[Records excerpted from a collection]
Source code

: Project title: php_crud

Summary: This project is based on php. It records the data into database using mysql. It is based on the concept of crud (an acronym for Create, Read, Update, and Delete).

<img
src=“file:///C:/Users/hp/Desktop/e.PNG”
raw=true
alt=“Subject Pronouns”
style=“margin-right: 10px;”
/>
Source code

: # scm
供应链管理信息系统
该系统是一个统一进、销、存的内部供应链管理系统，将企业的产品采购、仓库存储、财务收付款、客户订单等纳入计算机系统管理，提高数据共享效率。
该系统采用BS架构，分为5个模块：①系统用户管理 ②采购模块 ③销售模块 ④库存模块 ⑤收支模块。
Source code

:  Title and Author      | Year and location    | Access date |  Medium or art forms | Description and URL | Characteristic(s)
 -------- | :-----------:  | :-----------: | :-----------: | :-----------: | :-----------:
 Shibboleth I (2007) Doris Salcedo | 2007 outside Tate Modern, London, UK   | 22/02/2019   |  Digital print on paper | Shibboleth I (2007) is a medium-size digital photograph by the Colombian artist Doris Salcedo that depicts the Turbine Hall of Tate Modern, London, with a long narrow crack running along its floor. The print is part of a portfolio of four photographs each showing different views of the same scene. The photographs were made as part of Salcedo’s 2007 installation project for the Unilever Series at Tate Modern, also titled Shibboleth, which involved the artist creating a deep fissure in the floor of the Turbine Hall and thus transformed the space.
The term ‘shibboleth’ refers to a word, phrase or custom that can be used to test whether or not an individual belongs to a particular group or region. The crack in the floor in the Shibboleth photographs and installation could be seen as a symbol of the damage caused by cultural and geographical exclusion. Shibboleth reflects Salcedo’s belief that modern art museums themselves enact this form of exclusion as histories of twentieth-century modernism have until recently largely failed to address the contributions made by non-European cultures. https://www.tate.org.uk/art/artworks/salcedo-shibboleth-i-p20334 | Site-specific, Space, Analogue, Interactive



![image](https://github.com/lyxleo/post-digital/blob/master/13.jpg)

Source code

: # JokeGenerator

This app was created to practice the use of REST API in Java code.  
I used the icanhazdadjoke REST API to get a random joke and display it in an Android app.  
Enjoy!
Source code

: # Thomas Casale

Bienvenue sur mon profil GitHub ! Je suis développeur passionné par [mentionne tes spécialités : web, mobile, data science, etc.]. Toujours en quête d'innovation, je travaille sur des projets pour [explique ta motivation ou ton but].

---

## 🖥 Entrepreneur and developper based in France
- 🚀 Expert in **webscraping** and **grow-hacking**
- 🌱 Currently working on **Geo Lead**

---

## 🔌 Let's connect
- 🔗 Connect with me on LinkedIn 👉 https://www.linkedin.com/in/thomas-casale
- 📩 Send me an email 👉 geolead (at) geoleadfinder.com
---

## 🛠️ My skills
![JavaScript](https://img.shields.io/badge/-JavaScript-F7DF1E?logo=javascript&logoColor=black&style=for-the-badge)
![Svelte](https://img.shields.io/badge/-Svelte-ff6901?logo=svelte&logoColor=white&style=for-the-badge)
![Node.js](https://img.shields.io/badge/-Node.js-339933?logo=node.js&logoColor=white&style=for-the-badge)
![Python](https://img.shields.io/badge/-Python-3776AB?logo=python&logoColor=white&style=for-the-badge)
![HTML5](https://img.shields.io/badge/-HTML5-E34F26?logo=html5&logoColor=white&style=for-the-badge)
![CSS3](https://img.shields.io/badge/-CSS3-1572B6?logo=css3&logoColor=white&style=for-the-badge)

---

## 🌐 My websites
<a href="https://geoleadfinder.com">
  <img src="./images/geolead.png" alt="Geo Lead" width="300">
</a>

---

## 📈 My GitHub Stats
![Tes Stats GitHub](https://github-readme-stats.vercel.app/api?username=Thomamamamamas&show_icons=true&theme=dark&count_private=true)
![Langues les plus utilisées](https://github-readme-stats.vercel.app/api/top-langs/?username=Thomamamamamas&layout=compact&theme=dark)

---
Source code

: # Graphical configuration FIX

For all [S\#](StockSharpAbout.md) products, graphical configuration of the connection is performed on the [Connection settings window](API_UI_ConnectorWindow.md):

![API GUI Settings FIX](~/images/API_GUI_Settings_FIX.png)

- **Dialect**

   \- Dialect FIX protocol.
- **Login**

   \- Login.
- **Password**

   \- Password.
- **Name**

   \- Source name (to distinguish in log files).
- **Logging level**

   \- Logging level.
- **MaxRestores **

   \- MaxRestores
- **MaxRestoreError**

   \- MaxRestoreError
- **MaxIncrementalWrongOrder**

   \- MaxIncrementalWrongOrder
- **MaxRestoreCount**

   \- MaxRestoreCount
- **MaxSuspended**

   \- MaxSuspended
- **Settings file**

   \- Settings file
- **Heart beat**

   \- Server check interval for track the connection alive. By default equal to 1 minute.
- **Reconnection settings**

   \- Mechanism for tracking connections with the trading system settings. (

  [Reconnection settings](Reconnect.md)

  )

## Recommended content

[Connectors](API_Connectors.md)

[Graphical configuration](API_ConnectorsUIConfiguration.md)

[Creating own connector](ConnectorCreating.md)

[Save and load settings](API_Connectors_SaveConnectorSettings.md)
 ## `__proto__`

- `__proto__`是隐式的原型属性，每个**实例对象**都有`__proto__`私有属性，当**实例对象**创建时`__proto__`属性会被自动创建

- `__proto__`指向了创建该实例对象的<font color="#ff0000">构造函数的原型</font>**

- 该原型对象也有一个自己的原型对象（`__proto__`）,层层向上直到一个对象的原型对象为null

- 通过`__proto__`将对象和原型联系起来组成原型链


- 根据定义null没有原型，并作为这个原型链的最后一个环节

* WORK ITEM
Print out the complete data above, character for character.

* RESPONSE BOX
Source code

: Project title: php_crud

Summary: This project is based on php. It records the data into database using mysql. It is based on the concept of crud (an acronym for Create, Read, Update, and Delete).

<img
src=“file:///C:/Users/hp/Desktop/e.PNG”
raw=true
alt=“Subject Pronouns”
style=“margin-right: 10px;”
/>
Source code

: # scm
供应链管理信息系统
该系统是一个统一进、销、存的内部供应链管理系统，将企业的产品采购、仓库存储、财务收付款、客户订单等纳入计算机系统管理，提高数据共享效率。
该系统采用BS架构，分为5个模块：①系统用户管理 ②采购模块 ③销售模块 ④库存模块 ⑤收支模块。
Source code

:  Title and Author      | Year and location    | Access date |  Medium or art forms | Description and URL | Characteristic(s)
 -------- | :-----------:  | :-----------: | :-----------: | :-----------: | :-----------:
 Shibboleth I (2007) Doris Salcedo | 2007 outside Tate Modern, London, UK   | 22/02/2019   |  Digital print on paper | Shibboleth I (2007) is a medium-size digital photograph by the Colombian artist Doris Salcedo that depicts the Turbine Hall of Tate Modern, London, with a long narrow crack running along its floor. The print is part of a portfolio of four photographs each showing different views of the same scene. The photographs were made as part of Salcedo’s 2007 installation project for the Unilever Series at Tate Modern, also titled Shibboleth, which involved the artist creating a deep fissure in the floor of the Turbine Hall and thus transformed the space.
The term ‘shibboleth’ refers to a word, phrase or custom that can be used to test whether or not an individual belongs to a particular group or region. The crack in the floor in the Shibboleth photographs and installation could be seen as a symbol of the damage caused by cultural and geographical exclusion. Shibboleth reflects Salcedo’s belief that modern art museums themselves enact this form of exclusion as histories of twentieth-century modernism have until recently largely failed to address the contributions made by non-European cultures. https://www.tate.org.uk/art/artworks/salcedo-shibboleth-i-p20334 | Site-specific, Space, Analogue, Interactive



![image](https://github.com/lyxleo/post-digital/blob/master/13.jpg)

Source code

: # JokeGenerator

This app was created to practice the use of REST API in Java code.  
I used the icanhazdadjoke REST API to get a random joke and display it in an Android app.  
Enjoy!
Source code

: # Thomas Casale

Bienvenue sur mon profil GitHub ! Je suis développeur passionné par [mentionne tes spécialités : web, mobile, data science, etc.]. Toujours en quête d'innovation, je travaille sur des projets pour [explique ta motivation ou ton but].

---

## 🖥 Entrepreneur and developper based in France
- 🚀 Expert in **webscraping** and **grow-hacking**
- 🌱 Currently working on **Geo Lead**

---

## 🔌 Let's connect
- 🔗 Connect with me on LinkedIn 👉 https://www.linkedin.com/in/thomas-casale
- 📩 Send me an email 👉 geolead (at) geoleadfinder.com
---

## 🛠️ My skills
![JavaScript](https://img.shields.io/badge/-JavaScript-F7DF1E?logo=javascript&logoColor=black&style=for-the-badge)
![Svelte](https://img.shields.io/badge/-Svelte-ff6901?logo=svelte&logoColor=white&style=for-the-badge)
![Node.js](https://img.shields.io/badge/-Node.js-339933?logo=node.js&logoColor=white&style=for-the-badge)
![Python](https://img.shields.io/badge/-Python-3776AB?logo=python&logoColor=white&style=for-the-badge)
![HTML5](https://img.shields.io/badge/-HTML5-E34F26?logo=html5&logoColor=white&style=for-the-badge)
![CSS3](https://img.shields.io/badge/-CSS3-1572B6?logo=css3&logoColor=white&style=for-the-badge)

---

## 🌐 My websites
<a href="https://geoleadfinder.com">
  <img src="./images/geolead.png" alt="Geo Lead" width="300">
</a>

---

## 📈 My GitHub Stats
![Tes Stats GitHub](https://github-readme-stats.vercel.app/api?username=Thomamamamamas&show_icons=true&theme=dark&count_private=true)
![Langues les plus utilisées](https://github-readme-stats.vercel.app/api/top-langs/?username=Thomamamamamas&layout=compact&theme=dark)

---
Source code

: # Graphical configuration FIX

For all [S\#](StockSharpAbout.md) products, graphical configuration of the connection is performed on the [Connection settings window](API_UI_ConnectorWindow.md):

![API GUI Settings FIX](~/images/API_GUI_Settings_FIX.png)

- **Dialect**

   \- Dialect FIX protocol.
- **Login**

   \- Login.
- **Password**

   \- Password.
- **Name**

   \- Source name (to distinguish in log files).
- **Logging level**

   \- Logging level.
- **MaxRestores **

   \- MaxRestores
- **MaxRestoreError**

   \- MaxRestoreError
- **MaxIncrementalWrongOrder**

   \- MaxIncrementalWrongOrder
- **MaxRestoreCount**

   \- MaxRestoreCount
- **MaxSuspended**

   \- MaxSuspended
- **Settings file**

   \- Settings file
- **Heart beat**

   \- Server check interval for track the connection alive. By default equal to 1 minute.
- **Reconnection settings**

   \- Mechanism for tracking connections with the trading system settings. (

  [Reconnection settings](Reconnect.md)

  )

## Recommended content

[Connectors](API_Connectors.md)

[Graphical configuration](API_ConnectorsUIConfiguration.md)

[Creating own connector](ConnectorCreating.md)

[Save and load settings](API_Connectors_SaveConnectorSettings.md)
 ## `__proto__`

- `__proto__`是隐式的原型属性，每个**实例对象**都有`__proto__`私有属性，当**实例对象**创建时`__proto__`属性会被自动创建

- `__proto__`指向了创建该实例对象的<font color="#ff0000">构造函数的原型</font>**

- 该原型对象也有一个自己的原型对象（`__proto__`）,层层向上直到一个对象的原型对象为null

- 通过`__proto__`将对象和原型联系起来组成原型链


- 根据定义null没有原型，并作为这个原型链的最后一个环节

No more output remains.